Ms. Bassett previously covered women’s rights and health for nearly a decade at HuffPost. She took over Jezebel in September 2021. One of her first moves, she said, was to hire a reproductive rights reporter based in Texas, anticipating the Supreme Court’s decision.

“This was going to be the year where you have this legendary feminist blog, maybe the first feminist media site that got a lot of people into media,” Ms. Bassett said. “And you either meet this moment or you don’t.”

Jezebel helped to inspire new publications aimed at women in the 2000s and 2010s. But many of those blogs and websites struggled with the tricky business model of digital media that has made it hard for even large mainstream publications to stay afloat.

Most have now closed their doors. xoJane, founded by the former editor of Sassy and Jane, Jane Pratt, folded in 2016. In 2018, The Hairpin (a sister site to The Awl), Lenny Letter (an online newsletter by the actor and writer Lena Dunham) and Rookie Mag (a magazine from the then-teen style icon Tavi Gevinson) shut down.
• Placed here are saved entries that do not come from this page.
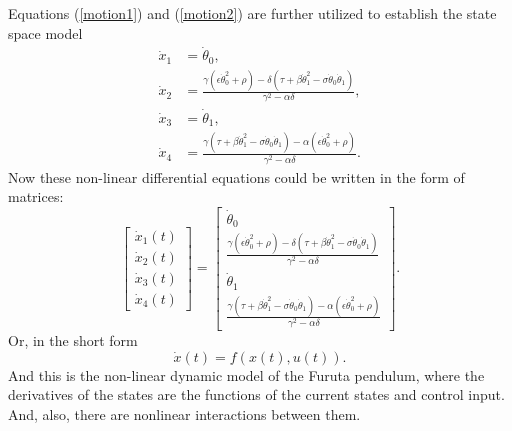 Equations (\ref{motion1}) and (\ref{motion2}) are further utilized to establish the state
space model
\begin{subequations}
	\begin{align}
	\dot{x}_1 &= \dot{\theta}_0, \\
	\dot{x}_2 &= \frac{\gamma(\epsilon\dot{\theta}_0^2+\rho)-\delta(\tau+\beta\dot{\theta}_1^2-\sigma\dot{\theta}_0\dot{\theta}_1)}{\gamma^2-\alpha\delta},\\
	\dot{x}_3 &= \dot{\theta}_1,\\
	\dot{x}_4 &= \frac{\gamma(\tau+\beta\dot{\theta}_1^2-\sigma\dot{\theta}_0\dot{\theta}_1)-\alpha(\epsilon\dot{\theta}_0^2+\rho)}{\gamma^2-\alpha\delta}.
	\end{align}
\end{subequations}
Now these non-linear differential equations could be written in the form of matrices:
\begin{equation}\label{nonlinmodel}
\begin{bmatrix}
\dot{x}_1(t) \\ \dot{x}_2(t) \\ \dot{x}_3(t) \\ \dot{x}_4(t)
\end{bmatrix} = \begin{bmatrix}
\dot{\theta}_0\\
\frac{\gamma(\epsilon\dot{\theta}_0^2+\rho)-\delta(\tau+\beta\dot{\theta}_1^2-\sigma\dot{\theta}_0\dot{\theta}_1)}{\gamma^2-\alpha\delta}\\
\dot{\theta}_1\\
\frac{\gamma(\tau+\beta\dot{\theta}_1^2-\sigma\dot{\theta}_0\dot{\theta}_1)-\alpha(\epsilon\dot{\theta}_0^2+\rho)}{\gamma^2-\alpha\delta}
\end{bmatrix}.
\end{equation}
Or, in the short form
\begin{equation} \dot{x}(t) = f(x(t),u(t)). \end{equation}
And this is the non-linear dynamic model of the Furuta pendulum, where the derivatives of the states are the functions of the current states and control input. And, also, there are nonlinear interactions between them.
The popular blog Feministing closed in 2019 after 15 years. The same year, Vice Media eliminated its women’s vertical, Broadly. Bitch Media, a feminist publisher and magazine that was started in 1996, shuttered in June.

The remaining publications have found their moment. Readers outraged over the erosion of abortion rights across the United States seemed to be seeking outlets that match their reactions and provide updates and analysis as well as practical information on what new legislation means for their state, how to help other women or even how to obtain an abortion themselves.

Alexandra Smith, the audience director of The 19th, which was founded in 2020, said growth in traffic had been “exponential.” She said an increase in search traffic had continued well after the June 24 court decision, with readers now looking for information on how the decision could impact access to Plan B and IUDs. They were also looking to read about the impacts on other civil rights, such as marriage equality.

“We didn’t launch with a focus on just providing the daily news updates, because so many other sources already have that covered,” she said. “So we see people looking for this context, looking for implications for other parts of their lives and that’s kind of the niche we’ve been able to fill.”

The 19th’s content is free to readers and available to other publications that want to republish it.

Priyanka Mantha, a spokeswoman for New York magazine, said The Cut had increased coverage of abortion in anticipation of the Dobbs decision, including putting together the cover story for the May 23 issue: “This Magazine Can Help You Get an Abortion,” which offers a guide for access to abortion, legal help and aid. Ms. Mantha said traffic to abortion rights coverage at The Cut had sharply increased in June, though engagement dipped in July.

Jezebel has focused on explainers and news updates and has spotlighted local news reporting. Jezebel saw the most traffic to its website all year in June, the month the Supreme Court handed down its decision, according to Mark Neschis, a spokesman for G/O Media, the owner of Jezebel.

“In some ways, I do think we do pieces of writing that should be readable for everyone, but am I trying to expand Jezebel’s audience into the pro-life crowd? No, I’m not,” Ms. Bassett said.

She expects that the website will be able to sustain its readers’ interest amid the continuously shifting terrain for abortion access and the looming midterm election in November.

“It’s not like we’re reporting the same thing day after day, week after week, it’s like an evolving beast, so I don’t see this dying down any time soon,” Ms. Bassett said. “I think it will continue to be the top story in this country for a while.”

Jessica Valenti, a feminist writer and author, has turned her focus in recent weeks to delivering a daily roundup of abortion-related updates to readers of her Substack newsletter, All in Her Head, after hearing from many that they felt overwhelmed by the torrent of news around the country.

“It occurred to me that just trying to distill everything that was happening on a state level, on a national level, these random local stories, would be helpful and give people that bigger picture they were looking for without having to spend hours online,” she said in an interview.

Ms. Valenti, a co-founder of the now-shuttered blog Feministing, said that since the Supreme Court decision, the number of free subscribers to her newsletter had gone up more than 30 percent, while the number of paid subscribers had jumped 70 percent.

She said she thought people were signing up for the paid subscriptions because it gave them access to a community where people could talk to each other and commiserate without the online harassment that often comes with other social platforms.

“Right now, people are so angry,” Ms. Valenti said. “They want a place that is raging with them.”